** Exercise materials follows **

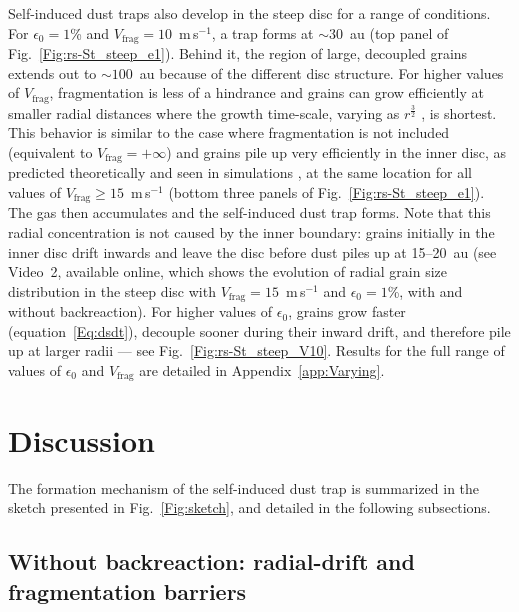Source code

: \documentclass[a4paper,fleqn,usenatbib]{mnras}
\newcommand{\Vfrag}{V_\mathrm{frag}}  %
\begin{document}
Self-induced dust traps also develop in the steep disc for a range of conditions. For $\epsilon_0=1$\% and $\Vfrag=10$~m\,s$^{-1}$, a trap forms at $\sim30$~au (top panel of Fig.~\ref{Fig:rs-St_steep_e1}). Behind it, the region of large, decoupled grains extends out to $\sim100$~au because of the different disc structure. For higher values of $\Vfrag$, fragmentation is less of a hindrance and grains can grow efficiently at smaller radial distances where the growth time-scale, varying as $r^\frac{3}{2}$ \citep{Laibe2008}, is shortest. This behavior is similar to the case where fragmentation is not included (equivalent to $\Vfrag=+\infty$) and grains pile up very efficiently in the inner disc, as predicted theoretically \citep{Laibe2014} and seen in simulations \citep{Gonzalez2015a}, at the same location for all values of $\Vfrag\ge15$~m\,s$^{-1}$ (bottom three panels of Fig.~\ref{Fig:rs-St_steep_e1}). The gas then accumulates and the self-induced dust trap forms. Note that this radial concentration is not caused by the inner boundary: grains initially in the inner disc drift inwards and leave the disc before dust piles up at 15--20~au (see Video~2, available online, which shows the evolution of radial grain size distribution in the steep disc with $\Vfrag=15$~m\,s$^{-1}$ and $\epsilon_0=1$\%, with and without backreaction). For higher values of $\epsilon_0$, grains grow faster (equation~\ref{Eq:dsdt}), decouple sooner during their inward drift, and therefore pile up at larger radii --- see Fig.~\ref{Fig:rs-St_steep_V10}. Results for the full range of values of $\epsilon_0$ and $\Vfrag$ are detailed in Appendix~\ref{app:Varying}.

\section{Discussion}
\label{sec:Discussion}

The formation mechanism of the self-induced dust trap is summarized in the sketch presented in Fig.~\ref{Fig:sketch}, and detailed in the following subsections.

\subsection{Without backreaction: radial-drift and fragmentation barriers}
\label{sec:noBR}
\end{document}
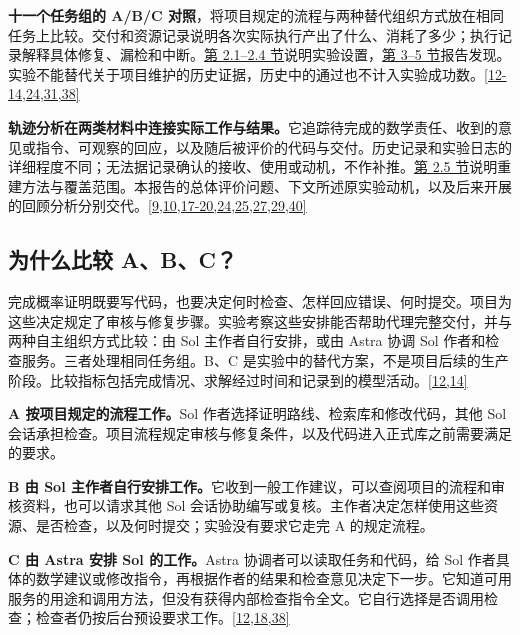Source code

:\textbf{十一个任务组的 A/B/C 对照}，将项目规定的流程与两种替代组织方式放在相同任务上比较。交付和资源记录说明各次实际执行产出了什么、消耗了多少；执行记录解释具体修复、漏检和中断。\hyperlink{section-2-1}{第 2.1–2.4 节}说明实验设置，\hyperlink{section-3}{第 3–5 节}报告发现。实验不能替代关于项目维护的历史证据，历史中的通过也不计入实验成功数。\hyperlink{ref-12}{\mbox{[12-14,24,31,38]}}

\textbf{轨迹分析在两类材料中连接实际工作与结果。}它追踪待完成的数学责任、收到的意见或指令、可观察的回应，以及随后被评价的代码与交付。历史记录和实验日志的详细程度不同；无法据记录确认的接收、使用或动机，不作补推。\hyperlink{section-2-5}{第 2.5 节}说明重建方法与覆盖范围。本报告的总体评价问题、下文所述原实验动机，以及后来开展的回顾分析分别交代。\hyperlink{ref-9}{\mbox{[9,10,17-20,24,25,27,29,40]}}

\subsection[为什么比较 A、B、C？]{\texorpdfstring{\protect\hypertarget{section-2-1}{}为什么比较 A、B、C？}{为什么比较 A、B、C？}}
完成概率证明既要写代码，也要决定何时检查、怎样回应错误、何时提交。项目为这些决定规定了审核与修复步骤。实验考察这些安排能否帮助代理完整交付，并与两种自主组织方式比较：由 Sol 主作者自行安排，或由 Astra 协调 Sol 作者和检查服务。三者处理相同任务组。B、C 是实验中的替代方案，不是项目后续的生产阶段。比较指标包括完成情况、求解经过时间和记录到的模型活动。\hyperlink{ref-12}{\mbox{[12,14]}}

\textbf{A 按项目规定的流程工作。}Sol 作者选择证明路线、检索库和修改代码，其他 Sol 会话承担检查。项目流程规定审核与修复条件，以及代码进入正式库之前需要满足的要求。

\textbf{B 由 Sol 主作者自行安排工作。}它收到一般工作建议，可以查阅项目的流程和审核资料，也可以请求其他 Sol 会话协助编写或复核。主作者决定怎样使用这些资源、是否检查，以及何时提交；实验没有要求它走完 A 的规定流程。

\textbf{C 由 Astra 安排 Sol 的工作。}Astra 协调者可以读取任务和代码，给 Sol 作者具体的数学建议或修改指令，再根据作者的结果和检查意见决定下一步。它知道可用服务的用途和调用方法，但没有获得内部检查指令全文。它自行选择是否调用检查；检查者仍按后台预设要求工作。\hyperlink{ref-12}{\mbox{[12,18,38]}}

** End of Exercise materials **

Using the material above, filter for lines holding "hyperlink" and copy each one.

§ Reply
:\textbf{十一个任务组的 A/B/C 对照}，将项目规定的流程与两种替代组织方式放在相同任务上比较。交付和资源记录说明各次实际执行产出了什么、消耗了多少；执行记录解释具体修复、漏检和中断。\hyperlink{section-2-1}{第 2.1–2.4 节}说明实验设置，\hyperlink{section-3}{第 3–5 节}报告发现。实验不能替代关于项目维护的历史证据，历史中的通过也不计入实验成功数。\hyperlink{ref-12}{\mbox{[12-14,24,31,38]}}
\textbf{轨迹分析在两类材料中连接实际工作与结果。}它追踪待完成的数学责任、收到的意见或指令、可观察的回应，以及随后被评价的代码与交付。历史记录和实验日志的详细程度不同；无法据记录确认的接收、使用或动机，不作补推。\hyperlink{section-2-5}{第 2.5 节}说明重建方法与覆盖范围。本报告的总体评价问题、下文所述原实验动机，以及后来开展的回顾分析分别交代。\hyperlink{ref-9}{\mbox{[9,10,17-20,24,25,27,29,40]}}
完成概率证明既要写代码，也要决定何时检查、怎样回应错误、何时提交。项目为这些决定规定了审核与修复步骤。实验考察这些安排能否帮助代理完整交付，并与两种自主组织方式比较：由 Sol 主作者自行安排，或由 Astra 协调 Sol 作者和检查服务。三者处理相同任务组。B、C 是实验中的替代方案，不是项目后续的生产阶段。比较指标包括完成情况、求解经过时间和记录到的模型活动。\hyperlink{ref-12}{\mbox{[12,14]}}
\textbf{C 由 Astra 安排 Sol 的工作。}Astra 协调者可以读取任务和代码，给 Sol 作者具体的数学建议或修改指令，再根据作者的结果和检查意见决定下一步。它知道可用服务的用途和调用方法，但没有获得内部检查指令全文。它自行选择是否调用检查；检查者仍按后台预设要求工作。\hyperlink{ref-12}{\mbox{[12,18,38]}}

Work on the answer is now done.